Course 1 Lessons
Finding Other Sources of Dark Data
It may seem like dark data resides only in digital assets, but in most organizations it also resides in the documents and spreadsheets that knowledge workers generate daily for their specific usage. These artifacts containing data from a variety of sources in an organization contain organizational information that only the knowledge workers and their teams utilize. These types of one-off spreadsheets, which may or may not roll up to leadership, are not usually connected to any internal systems. Reliance on these one-off documents limits the performance of the enterprise and undermines the collection of knowledge, which exacerbates the challenges posed by dark data. In addition, these one-off documents are not systematically governed, and therefore they can contain personal or team-centered bias that render their value questionable.
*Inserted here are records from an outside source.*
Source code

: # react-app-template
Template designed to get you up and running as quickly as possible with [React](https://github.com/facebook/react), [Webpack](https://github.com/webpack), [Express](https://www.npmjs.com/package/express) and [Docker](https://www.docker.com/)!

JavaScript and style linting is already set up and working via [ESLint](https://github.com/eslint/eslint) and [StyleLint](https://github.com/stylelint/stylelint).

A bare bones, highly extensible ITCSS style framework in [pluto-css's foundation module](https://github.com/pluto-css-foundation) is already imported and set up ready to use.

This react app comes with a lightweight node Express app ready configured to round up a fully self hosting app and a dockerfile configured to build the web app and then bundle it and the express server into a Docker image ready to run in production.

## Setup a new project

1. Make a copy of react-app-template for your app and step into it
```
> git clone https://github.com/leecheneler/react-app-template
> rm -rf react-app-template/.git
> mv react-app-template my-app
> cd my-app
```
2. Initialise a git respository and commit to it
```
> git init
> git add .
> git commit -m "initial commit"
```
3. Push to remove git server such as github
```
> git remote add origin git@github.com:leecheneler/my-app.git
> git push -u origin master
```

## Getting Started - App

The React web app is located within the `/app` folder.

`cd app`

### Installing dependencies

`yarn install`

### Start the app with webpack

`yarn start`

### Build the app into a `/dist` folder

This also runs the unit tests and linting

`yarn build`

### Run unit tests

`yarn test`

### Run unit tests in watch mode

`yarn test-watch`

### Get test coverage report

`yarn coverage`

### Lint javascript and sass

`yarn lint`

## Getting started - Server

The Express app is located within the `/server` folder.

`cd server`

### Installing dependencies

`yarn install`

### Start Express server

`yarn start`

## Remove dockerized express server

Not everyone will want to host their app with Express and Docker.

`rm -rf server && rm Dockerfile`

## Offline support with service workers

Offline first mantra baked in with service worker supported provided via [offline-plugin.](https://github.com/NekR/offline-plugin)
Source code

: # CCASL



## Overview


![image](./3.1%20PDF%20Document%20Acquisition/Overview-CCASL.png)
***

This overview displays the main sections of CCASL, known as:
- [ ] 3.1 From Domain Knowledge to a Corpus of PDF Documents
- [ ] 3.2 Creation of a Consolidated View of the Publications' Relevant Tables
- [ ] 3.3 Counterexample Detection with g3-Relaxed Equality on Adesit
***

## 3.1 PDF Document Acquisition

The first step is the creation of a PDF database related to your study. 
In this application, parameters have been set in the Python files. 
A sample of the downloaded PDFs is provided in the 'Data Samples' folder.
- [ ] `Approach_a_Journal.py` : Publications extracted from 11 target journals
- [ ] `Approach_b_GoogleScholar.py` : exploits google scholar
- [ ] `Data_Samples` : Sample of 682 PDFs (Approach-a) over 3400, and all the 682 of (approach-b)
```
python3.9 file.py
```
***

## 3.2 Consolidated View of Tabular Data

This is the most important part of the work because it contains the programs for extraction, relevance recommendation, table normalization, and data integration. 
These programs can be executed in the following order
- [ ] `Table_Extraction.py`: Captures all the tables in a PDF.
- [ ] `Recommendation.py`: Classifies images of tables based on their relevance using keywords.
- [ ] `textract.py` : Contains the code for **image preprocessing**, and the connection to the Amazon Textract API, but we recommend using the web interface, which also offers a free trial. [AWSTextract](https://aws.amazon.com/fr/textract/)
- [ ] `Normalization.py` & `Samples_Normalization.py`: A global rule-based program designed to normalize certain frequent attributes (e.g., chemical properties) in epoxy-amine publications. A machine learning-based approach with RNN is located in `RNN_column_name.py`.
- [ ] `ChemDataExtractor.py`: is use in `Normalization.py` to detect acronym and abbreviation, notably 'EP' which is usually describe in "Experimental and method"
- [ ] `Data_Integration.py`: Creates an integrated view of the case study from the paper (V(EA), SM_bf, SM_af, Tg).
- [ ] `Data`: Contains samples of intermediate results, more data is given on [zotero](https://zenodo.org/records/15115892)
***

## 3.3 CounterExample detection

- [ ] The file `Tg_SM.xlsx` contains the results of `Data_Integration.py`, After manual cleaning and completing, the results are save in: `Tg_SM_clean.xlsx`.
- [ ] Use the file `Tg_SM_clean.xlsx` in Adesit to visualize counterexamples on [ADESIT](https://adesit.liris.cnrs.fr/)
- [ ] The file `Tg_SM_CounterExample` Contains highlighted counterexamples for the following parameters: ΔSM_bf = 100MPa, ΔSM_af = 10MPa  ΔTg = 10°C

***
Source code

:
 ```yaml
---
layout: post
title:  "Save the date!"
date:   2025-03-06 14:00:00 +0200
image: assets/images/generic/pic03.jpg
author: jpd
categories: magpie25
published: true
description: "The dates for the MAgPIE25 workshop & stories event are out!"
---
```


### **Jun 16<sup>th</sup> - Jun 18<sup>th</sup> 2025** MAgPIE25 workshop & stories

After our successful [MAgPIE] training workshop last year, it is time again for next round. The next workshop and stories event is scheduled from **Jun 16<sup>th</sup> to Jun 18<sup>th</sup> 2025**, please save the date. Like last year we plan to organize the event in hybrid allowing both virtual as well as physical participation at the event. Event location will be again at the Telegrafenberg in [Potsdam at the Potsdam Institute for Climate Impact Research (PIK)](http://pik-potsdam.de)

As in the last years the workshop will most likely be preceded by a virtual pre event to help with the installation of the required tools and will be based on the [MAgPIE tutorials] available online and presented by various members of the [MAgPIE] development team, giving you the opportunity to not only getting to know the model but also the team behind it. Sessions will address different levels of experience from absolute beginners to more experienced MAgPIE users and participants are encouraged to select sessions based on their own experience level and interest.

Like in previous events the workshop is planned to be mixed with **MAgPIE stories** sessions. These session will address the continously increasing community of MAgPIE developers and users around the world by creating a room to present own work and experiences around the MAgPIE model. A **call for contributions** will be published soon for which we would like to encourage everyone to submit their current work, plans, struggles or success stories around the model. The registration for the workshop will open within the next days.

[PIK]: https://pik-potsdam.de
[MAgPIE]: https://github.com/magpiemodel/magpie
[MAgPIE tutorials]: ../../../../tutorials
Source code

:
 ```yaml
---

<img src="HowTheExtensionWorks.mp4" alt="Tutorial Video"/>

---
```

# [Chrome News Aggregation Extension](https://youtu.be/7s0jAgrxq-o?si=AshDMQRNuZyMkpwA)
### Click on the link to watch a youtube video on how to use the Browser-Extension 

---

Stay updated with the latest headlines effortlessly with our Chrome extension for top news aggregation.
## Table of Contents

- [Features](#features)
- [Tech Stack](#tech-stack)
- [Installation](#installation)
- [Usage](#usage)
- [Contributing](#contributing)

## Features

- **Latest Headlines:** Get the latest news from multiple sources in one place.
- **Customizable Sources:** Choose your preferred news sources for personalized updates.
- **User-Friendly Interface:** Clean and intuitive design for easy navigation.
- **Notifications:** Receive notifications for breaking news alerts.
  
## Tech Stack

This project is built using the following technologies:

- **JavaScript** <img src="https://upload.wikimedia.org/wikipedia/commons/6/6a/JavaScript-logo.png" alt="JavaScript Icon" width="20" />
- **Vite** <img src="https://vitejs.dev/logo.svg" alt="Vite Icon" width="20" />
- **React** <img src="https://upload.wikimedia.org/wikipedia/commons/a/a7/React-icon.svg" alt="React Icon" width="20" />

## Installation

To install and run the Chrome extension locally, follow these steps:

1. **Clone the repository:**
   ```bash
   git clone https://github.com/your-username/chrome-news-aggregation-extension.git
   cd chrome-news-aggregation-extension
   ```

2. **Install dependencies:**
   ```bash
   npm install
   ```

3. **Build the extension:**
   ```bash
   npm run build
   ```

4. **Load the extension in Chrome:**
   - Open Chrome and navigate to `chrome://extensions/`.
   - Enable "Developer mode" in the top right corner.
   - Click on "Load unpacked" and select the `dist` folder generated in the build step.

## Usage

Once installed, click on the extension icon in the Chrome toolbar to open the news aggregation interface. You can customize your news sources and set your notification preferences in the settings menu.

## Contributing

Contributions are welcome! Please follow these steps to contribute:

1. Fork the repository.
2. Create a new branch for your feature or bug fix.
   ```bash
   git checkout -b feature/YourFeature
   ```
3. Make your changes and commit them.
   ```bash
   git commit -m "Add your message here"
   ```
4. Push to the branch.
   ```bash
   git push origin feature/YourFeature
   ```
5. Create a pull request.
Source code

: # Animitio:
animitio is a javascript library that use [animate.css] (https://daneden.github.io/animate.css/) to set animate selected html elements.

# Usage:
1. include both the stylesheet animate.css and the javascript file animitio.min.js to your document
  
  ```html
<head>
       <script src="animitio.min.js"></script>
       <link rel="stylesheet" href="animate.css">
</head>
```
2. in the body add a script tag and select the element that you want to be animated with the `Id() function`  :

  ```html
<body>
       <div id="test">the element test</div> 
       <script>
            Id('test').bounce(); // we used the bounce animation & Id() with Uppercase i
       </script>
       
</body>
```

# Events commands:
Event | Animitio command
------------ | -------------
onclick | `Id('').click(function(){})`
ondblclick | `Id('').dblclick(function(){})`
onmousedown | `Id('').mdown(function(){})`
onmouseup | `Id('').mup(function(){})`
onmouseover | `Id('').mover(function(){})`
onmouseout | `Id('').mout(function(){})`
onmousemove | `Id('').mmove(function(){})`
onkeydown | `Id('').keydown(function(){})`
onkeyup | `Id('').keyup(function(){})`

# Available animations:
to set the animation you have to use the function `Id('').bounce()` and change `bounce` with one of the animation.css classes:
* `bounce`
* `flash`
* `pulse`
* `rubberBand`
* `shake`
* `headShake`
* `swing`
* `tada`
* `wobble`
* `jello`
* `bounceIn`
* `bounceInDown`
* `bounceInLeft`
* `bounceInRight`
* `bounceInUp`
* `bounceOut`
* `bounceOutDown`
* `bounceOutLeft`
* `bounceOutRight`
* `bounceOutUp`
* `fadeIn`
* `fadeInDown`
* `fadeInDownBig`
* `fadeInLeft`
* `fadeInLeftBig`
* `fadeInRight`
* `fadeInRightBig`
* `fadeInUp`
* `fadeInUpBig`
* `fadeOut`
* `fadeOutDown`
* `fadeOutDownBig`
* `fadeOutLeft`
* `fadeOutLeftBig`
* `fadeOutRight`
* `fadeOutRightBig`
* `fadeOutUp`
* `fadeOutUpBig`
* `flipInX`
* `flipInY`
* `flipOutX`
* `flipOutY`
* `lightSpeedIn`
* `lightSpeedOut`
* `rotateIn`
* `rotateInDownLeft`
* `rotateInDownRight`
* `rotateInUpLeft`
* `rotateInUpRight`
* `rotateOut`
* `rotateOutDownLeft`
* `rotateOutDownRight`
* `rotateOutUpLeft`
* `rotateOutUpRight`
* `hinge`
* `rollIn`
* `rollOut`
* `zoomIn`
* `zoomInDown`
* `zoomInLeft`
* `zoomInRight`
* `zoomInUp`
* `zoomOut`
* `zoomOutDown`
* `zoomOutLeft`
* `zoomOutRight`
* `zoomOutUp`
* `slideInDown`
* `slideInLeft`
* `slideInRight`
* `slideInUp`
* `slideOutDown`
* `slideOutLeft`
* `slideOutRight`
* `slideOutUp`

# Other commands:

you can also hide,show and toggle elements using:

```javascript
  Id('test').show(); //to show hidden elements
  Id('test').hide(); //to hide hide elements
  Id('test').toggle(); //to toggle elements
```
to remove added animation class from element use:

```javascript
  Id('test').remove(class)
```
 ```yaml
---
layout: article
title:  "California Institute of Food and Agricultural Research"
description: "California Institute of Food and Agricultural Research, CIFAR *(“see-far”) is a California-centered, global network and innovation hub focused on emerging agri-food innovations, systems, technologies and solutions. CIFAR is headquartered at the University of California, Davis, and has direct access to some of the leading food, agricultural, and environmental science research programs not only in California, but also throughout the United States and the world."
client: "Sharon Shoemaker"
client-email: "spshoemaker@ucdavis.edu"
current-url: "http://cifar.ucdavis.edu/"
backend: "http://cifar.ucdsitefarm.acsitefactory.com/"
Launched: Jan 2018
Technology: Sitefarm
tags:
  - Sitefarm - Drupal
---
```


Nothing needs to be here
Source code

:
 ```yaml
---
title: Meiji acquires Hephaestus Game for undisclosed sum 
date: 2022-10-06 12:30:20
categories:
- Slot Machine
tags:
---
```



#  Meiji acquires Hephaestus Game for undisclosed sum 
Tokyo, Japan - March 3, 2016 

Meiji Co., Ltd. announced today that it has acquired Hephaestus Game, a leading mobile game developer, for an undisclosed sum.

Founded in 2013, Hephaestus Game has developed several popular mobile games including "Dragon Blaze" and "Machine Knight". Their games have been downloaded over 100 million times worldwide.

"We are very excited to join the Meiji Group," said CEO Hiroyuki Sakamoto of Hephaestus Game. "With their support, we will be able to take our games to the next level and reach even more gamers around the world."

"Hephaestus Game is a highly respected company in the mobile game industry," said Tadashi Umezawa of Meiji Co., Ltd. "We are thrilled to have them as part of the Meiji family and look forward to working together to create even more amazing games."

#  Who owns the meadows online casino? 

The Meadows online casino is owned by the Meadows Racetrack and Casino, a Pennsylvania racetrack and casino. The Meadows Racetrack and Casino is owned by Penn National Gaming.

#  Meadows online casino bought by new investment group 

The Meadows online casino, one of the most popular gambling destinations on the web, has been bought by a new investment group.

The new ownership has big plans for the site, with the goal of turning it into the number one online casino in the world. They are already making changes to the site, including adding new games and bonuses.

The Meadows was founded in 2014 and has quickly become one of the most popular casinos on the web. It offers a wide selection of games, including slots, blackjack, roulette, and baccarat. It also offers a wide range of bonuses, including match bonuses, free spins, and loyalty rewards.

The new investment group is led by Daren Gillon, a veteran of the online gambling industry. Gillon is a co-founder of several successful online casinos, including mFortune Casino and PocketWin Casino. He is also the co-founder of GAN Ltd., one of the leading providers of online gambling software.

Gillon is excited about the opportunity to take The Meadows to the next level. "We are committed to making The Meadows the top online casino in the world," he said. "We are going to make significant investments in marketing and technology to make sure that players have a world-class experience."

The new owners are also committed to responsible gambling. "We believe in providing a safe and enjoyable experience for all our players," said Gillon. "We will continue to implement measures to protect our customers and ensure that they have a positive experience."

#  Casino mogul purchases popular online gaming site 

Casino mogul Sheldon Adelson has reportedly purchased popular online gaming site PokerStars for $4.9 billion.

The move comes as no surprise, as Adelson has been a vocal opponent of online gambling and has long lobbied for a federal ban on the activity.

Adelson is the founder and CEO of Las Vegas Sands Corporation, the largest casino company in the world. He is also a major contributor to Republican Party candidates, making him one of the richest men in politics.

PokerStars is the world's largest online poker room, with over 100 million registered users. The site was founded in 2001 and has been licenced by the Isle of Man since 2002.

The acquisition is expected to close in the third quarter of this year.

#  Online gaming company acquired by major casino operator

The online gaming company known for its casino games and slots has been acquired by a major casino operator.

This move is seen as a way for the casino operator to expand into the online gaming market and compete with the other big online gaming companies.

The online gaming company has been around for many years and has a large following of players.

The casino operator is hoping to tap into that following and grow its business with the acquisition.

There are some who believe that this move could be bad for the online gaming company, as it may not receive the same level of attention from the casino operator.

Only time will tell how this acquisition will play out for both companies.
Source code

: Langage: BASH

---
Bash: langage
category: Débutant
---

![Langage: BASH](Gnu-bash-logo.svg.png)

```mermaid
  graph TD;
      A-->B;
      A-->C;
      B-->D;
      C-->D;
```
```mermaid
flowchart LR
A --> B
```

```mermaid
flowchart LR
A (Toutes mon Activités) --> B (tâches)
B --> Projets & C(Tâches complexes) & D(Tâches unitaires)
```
We should always begin our work on a new project by focusing on the question of what impact the end deliverable will have. When we’re working on a high-priority project, designing a solution for dark data is almost always going to be imperative. Typically, when large-scale deliverables are in the build process, the MVP of the solution will be simple. The subsequent releases of the deliverable will have more dark data integrated into them, which will provide advanced capabilities and better insights. However, in development of the MVP version we should always prepare for future iterations and build the foundation of the solution so that it is compatible with the knowns and unknowns.
When building data products that focus primarily on intelligence, approach the build with the frame of mind that there will be change and that it will grow over time as more is known. Building for scale is critical, and it is important that the analysis process doesn’t lead to a reduction of project velocity. Balancing data discovery by using information already on hand is critical to the persistence of forward momentum throughout the project delivery process. The following diagram demonstrates various forms of intelligence that can be created by approaching problems in this manner.
This dashboard displays full-year performance data for a company’s total acquired customers and efficacy of acquisition channels. This type of view shows totals for all channels and each individual channel and demonstrates that acquisitions as a whole is performing nearly exactly as planned and that the efficacy of all channels combined are right on target. However, diving into the individual channels and comparing the results to the targets as efficacy relates to acquisitions makes it clear there is room for improvement.
The total balances out because some channels are overperforming and others are underperforming. Ideally, we’d want to delve even deeper and understand the causes for the underperforming channels. The acquisitions chart and the efficacy gap chart reveal that referrals and in-store channels have decent acquisitions numbers but are not as effective as they should be based on the volume of traffic that each channel is getting. Looking more closely at each channel and location can bring to light where performance is lacking and allow corrective action to be taken.